В Советском Союзе, в правительственных кругах, такой необычайный факт, вызвал огромное волнение. Вскоре, в Москве, был опубликован закон, который назвали законом Беседовского. В силу его, все «невозвращенцы» объявлялись изменниками, и в случае перехода ими советской границы, подлежали, в 24 часа, расстрелу без суда. Все их имущество должно было быть конфисковано.

Этот грозный закон мало кого остановил, и после Беседовского, как говорится: «по его почину», начали оставаться за границей многие советские сановники. В Турции, с казенными деньгами, сбежал сам посол Ибрагимов. Список всех не вернувшихся в СССР, очень длинен.

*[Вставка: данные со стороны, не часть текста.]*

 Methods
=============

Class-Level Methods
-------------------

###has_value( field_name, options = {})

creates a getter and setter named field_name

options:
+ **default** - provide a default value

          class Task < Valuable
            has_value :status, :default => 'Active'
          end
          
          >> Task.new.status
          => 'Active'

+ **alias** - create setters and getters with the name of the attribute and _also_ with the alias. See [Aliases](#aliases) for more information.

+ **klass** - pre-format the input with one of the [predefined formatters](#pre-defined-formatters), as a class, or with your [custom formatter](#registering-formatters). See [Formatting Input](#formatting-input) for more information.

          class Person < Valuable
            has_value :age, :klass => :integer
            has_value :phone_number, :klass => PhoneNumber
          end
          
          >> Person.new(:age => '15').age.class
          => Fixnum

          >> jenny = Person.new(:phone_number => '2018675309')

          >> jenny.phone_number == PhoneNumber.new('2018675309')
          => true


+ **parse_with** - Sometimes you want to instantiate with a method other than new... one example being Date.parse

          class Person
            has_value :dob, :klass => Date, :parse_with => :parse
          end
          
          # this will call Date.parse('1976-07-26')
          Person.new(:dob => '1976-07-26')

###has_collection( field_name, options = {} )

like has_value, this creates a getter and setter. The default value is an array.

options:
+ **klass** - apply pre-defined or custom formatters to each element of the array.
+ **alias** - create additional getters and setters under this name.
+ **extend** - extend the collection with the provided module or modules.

Существует старый международный закон, в силу которого бежавший с судна матрос должен быть выдан, по первому требованию, стране, под флагом которой он плавал, властями той страны на чей территории он сошел на берег.

Много советских торговых судов заходят в генуэзский порт. Одному из матросов такого судна удалось бежать. Первым делом он пошел в генуэзскую центральную полицию «Квестуру» (Qvesturа). Там он попросил быть принятым начальником иностранного отдела. Этот пост занимал, в то время, прекрасный человек: командор Нацолези. Выслушав беглеца Нацолези сказал: «По закону я вас обязан был бы задержать и выдать советскому правительству; но ничего подобного я не сделаю, однако и право на жительство в Италии вам дать не могу. Постарайтесь, в недельный срок, покинуть нашу страну».

– У меня есть родственники во Франции, я с ними уже списался, и они выхлопотали для меня визу. Через несколько дней она должна прийти во французское консульство в Генуе.

– Тем лучше! Перед отъездом приходите попрощаться со мной.

Через час после его ухода, в кабинете Нацолези сидел генеральный советский консул, Ридель. «С нашего парохода, стоящего в генуэзском порту, сбежал матрос. Вот его имя и приметы. Мое правительство, на основании существующего международного закона, требует его выдачи.

– Хорошо, – ответил Нацолези, – приму все надлежащие меры. На следующий день, звонок, по телефону, из советского консульства;

– Нашли беглеца?

– Нет еще, господин консул; ищем.

Каждый день звонил телефон в кабинете начальника иностранного отдела генуэзской квестуры, и каждый раз, Нацолези отвечал: «Ищем». На шестой день к нему явился счастливый матрос, и показав французскую визу, сказал:

– С первым поездом уезжаю во Францию, и безмерно вам благодарен.

– Очень рад за вас! Желаю вам счастья! И они обнялись на прощание.

Италия завербовала себе еще одного верного друга. Советскому консульству Назолези в конце концов ответил, что беглый матрос не найден, но, что, по его сведениям, ему удалось скрыться в Югославии.

В генуэзском Торгпредстве первым остался в Италии еврей, Шиффер. Прекрасный специалист пароходного дела, он быстро нашел себе другую службу, и сделался «невозвращенцем». Другому служащему, также не пожелавшему возвратиться в СССР, по имени Маркович, личности несколько темной, Италия отказала в праве убежища, и он уехал во Францию.